Monday, August 23, 2010

WHEN LIFE GETS MESSY

For years we had this poster hanging in our kitchen.  My wife Dianne had retrieved it from her younger brother Sam.  On a whim we hung it next to our kitchen table.  It stayed there a long time.

I really identify with the little guy in the photo. (In fact, if you compare this photo to one of my baby pictures, the resemblance almost appears genetically ordained.) Someone once said, "Life is tough and then you die."  At times this life would be an argument for staying out of hell come eternity. This life is difficult enough.

Life gets messy.  That's a given living in a fallen world. G.K. Chesterton once spoke of God's "terrible gift of freedom."  Because God has chosen to give humankind the freedom to choose to live in a right relationship with Him and experience the blessing, or choose to be our own god and experience the consequences; that collision of sinful choices has collateral damage on believers and  unbelievers alike.  God has delivered us from the penalty of sin and enabled us with the power to overcome sin, but we still live in the presence of sin until Christ returns to establish the Kingdom in its fullness.

Life gets messy -- and will get messier until this fallen world is redeemed.

In the time until that occurs, it does me little good to constantly lament the suffering and the frustration of living for God in a world that still wants to keep Him out of sight, out of mind, and out of work.  That just makes me a whining prophet.  What I need to do is to face the presence of sin with the promise of God. 

That promise is best summarized by the apostle Paul, writing to the Church of God at Rome, which knew what it was to live in the messy, destructive presence of sin.

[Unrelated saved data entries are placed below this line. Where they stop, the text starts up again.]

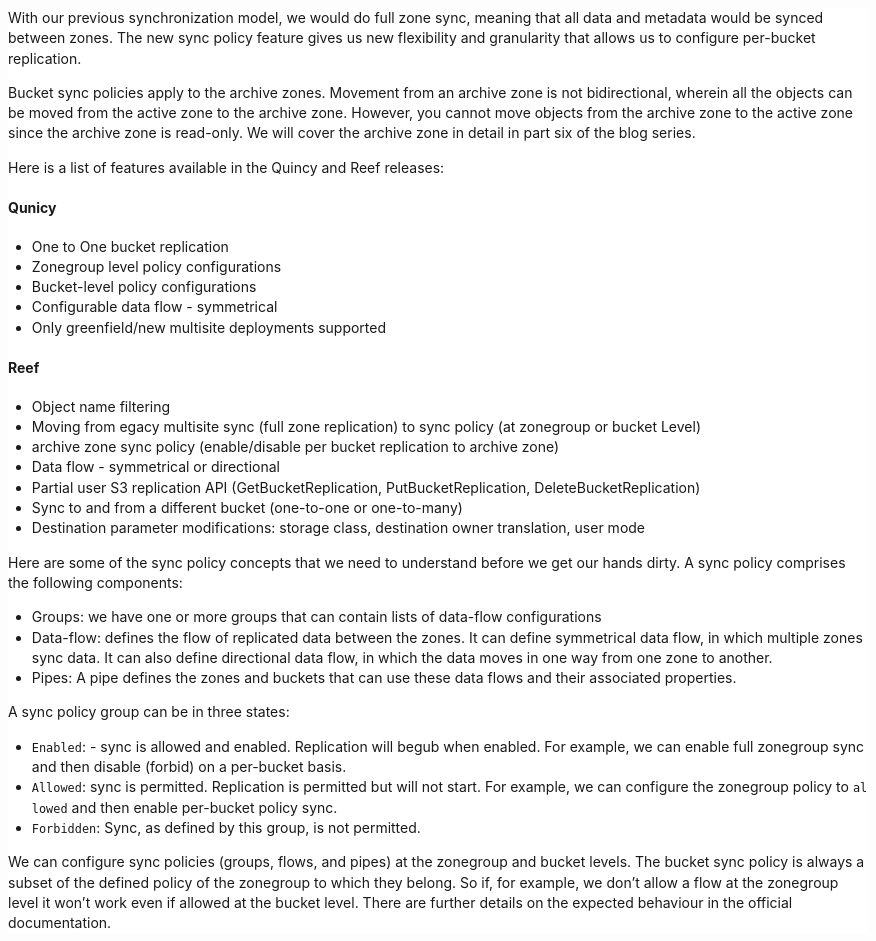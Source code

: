 With our previous synchronization model, we would do full zone sync, meaning
that all data and metadata would be synced between zones. The new sync
policy feature gives us new flexibility and granularity that
allows us to configure per-bucket replication. 

Bucket sync policies apply to the archive zones. Movement from an archive zone
is not bidirectional, wherein all the objects can be moved from the active
zone to the archive zone. However, you cannot move objects from the archive
zone to the active zone since the archive zone is read-only. We will cover
the archive zone in detail in part six of the blog series.

Here is a list of features available in the Quincy and Reef releases:

#### Qunicy

* One to One bucket replication
* Zonegroup level policy configurations
* Bucket-level policy configurations
* Configurable data flow - symmetrical
* Only greenfield/new multisite deployments supported

#### Reef

* Object name filtering
* Moving from egacy multisite sync (full zone replication) to sync policy
(at zonegroup or bucket Level)
* archive zone sync policy (enable/disable per bucket replication to
archive zone)
* Data flow - symmetrical or directional
* Partial user S3 replication API (GetBucketReplication, PutBucketReplication, DeleteBucketReplication)
* Sync to and from a different bucket (one-to-one or one-to-many)
* Destination parameter modifications: storage class, destination owner translation, user mode 

Here are some of the sync policy concepts that we need to understand before we
get our hands dirty. A sync policy comprises the following components:

* Groups: we have one or more groups that can contain lists of data-flow configurations 
* Data-flow: defines the flow of replicated data between the zones. It can define
symmetrical data flow, in which multiple zones sync data. It can also define
directional data flow, in which the data moves in one way from one zone to another.
* Pipes: A pipe defines the zones and buckets that can use these data flows and
their associated properties.

A sync policy group can be in three states:

* `Enabled`: - sync is allowed and enabled. Replication will begub when enabled.
For example, we can enable full zonegroup sync and then disable (forbid)
on a per-bucket basis.
* `Allowed`:  sync is permitted. Replication is permitted but will not start.
For example, we can configure the zonegroup policy to `allowed` and then
enable per-bucket policy sync.
* `Forbidden`: Sync, as defined by this group, is not permitted.

We can configure sync policies (groups, flows, and pipes) at the zonegroup and
bucket levels. The bucket sync policy is always a subset of the defined
policy of the zonegroup to which they belong. So if, for example, we don’t allow a
flow at the zonegroup level it won’t work even if allowed at the bucket level.
There are further details on the expected behaviour in the official documentation.
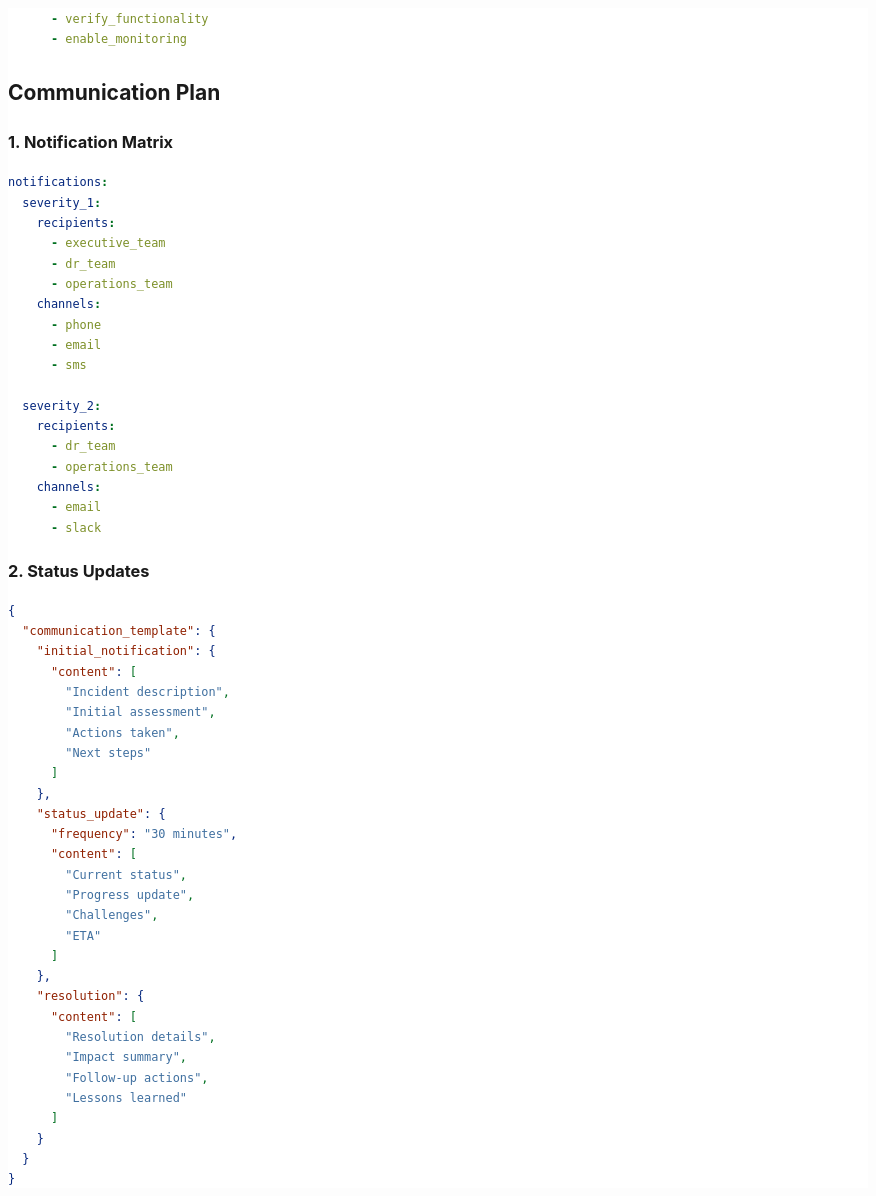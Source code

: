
 ```yaml
      - verify_functionality
      - enable_monitoring
```

## Communication Plan

### 1. Notification Matrix
```yaml
notifications:
  severity_1:
    recipients:
      - executive_team
      - dr_team
      - operations_team
    channels:
      - phone
      - email
      - sms
    
  severity_2:
    recipients:
      - dr_team
      - operations_team
    channels:
      - email
      - slack
```

### 2. Status Updates
```json
{
  "communication_template": {
    "initial_notification": {
      "content": [
        "Incident description",
        "Initial assessment",
        "Actions taken",
        "Next steps"
      ]
    },
    "status_update": {
      "frequency": "30 minutes",
      "content": [
        "Current status",
        "Progress update",
        "Challenges",
        "ETA"
      ]
    },
    "resolution": {
      "content": [
        "Resolution details",
        "Impact summary",
        "Follow-up actions",
        "Lessons learned"
      ]
    }
  }
}
```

"If God is for us, who can be against us? He who did not spare his own Son, but gave him up for us all--how will he not also, along with him, graciously give us all things?  Who will bring any charge against those whom God has chosen? It is God who justifies.  Who is he that condemns? Christ Jesus, who died--more than that, who was raised to life--is at the right hand of God and is also interceding for us.  Who shall separate us from the love of Christ? Shall trouble or hardship or persecution or famine or nakedness or danger or sword?  As it is written: "For your sake we face death all day long; we are considered as sheep to be slaughtered." For I am convinced that neither death nor life, neither angels nor demons, neither the present nor the future, nor any powers,  neither height nor depth, nor anything else in all creation, will be able to separate us from the love of God that is in Christ Jesus our Lord." - Romans 8:31-39 New International Version.